Material for the task: Begin

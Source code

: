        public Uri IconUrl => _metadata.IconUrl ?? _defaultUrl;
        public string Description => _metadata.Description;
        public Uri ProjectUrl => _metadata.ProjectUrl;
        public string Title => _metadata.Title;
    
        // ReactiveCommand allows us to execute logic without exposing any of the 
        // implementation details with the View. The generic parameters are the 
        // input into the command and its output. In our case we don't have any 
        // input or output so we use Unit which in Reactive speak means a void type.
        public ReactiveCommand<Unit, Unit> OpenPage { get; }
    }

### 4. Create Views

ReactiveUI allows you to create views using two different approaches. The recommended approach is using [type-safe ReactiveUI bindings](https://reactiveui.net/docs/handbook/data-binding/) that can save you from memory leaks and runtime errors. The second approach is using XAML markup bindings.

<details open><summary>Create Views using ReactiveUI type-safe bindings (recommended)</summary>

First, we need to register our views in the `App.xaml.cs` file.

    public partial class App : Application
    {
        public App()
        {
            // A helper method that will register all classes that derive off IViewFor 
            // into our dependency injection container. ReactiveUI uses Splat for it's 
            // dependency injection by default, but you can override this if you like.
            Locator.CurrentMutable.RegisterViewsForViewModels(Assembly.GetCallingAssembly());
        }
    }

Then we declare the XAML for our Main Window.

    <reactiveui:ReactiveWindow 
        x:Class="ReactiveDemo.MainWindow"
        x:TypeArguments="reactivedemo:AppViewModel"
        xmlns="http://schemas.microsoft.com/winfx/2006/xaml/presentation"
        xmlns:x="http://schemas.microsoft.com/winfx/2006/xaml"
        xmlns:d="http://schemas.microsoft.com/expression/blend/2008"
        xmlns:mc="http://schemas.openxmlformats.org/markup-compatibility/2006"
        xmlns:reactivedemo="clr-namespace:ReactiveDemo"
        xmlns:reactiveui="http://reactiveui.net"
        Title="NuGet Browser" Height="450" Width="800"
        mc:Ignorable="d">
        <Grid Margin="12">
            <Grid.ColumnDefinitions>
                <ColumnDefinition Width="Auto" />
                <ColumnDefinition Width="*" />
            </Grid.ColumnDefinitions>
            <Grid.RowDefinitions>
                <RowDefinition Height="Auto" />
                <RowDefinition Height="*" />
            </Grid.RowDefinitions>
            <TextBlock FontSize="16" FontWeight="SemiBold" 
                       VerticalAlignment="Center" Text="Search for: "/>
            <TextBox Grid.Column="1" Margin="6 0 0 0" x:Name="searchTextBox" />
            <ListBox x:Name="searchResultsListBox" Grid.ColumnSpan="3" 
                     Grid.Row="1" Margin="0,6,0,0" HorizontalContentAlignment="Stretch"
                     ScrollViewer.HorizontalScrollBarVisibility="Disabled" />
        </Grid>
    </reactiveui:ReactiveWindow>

Material for the task: End

■ Work to be completed
Tally how many lines of the records hold the word "dependency". Answer with the number only.

■ Exercise response
2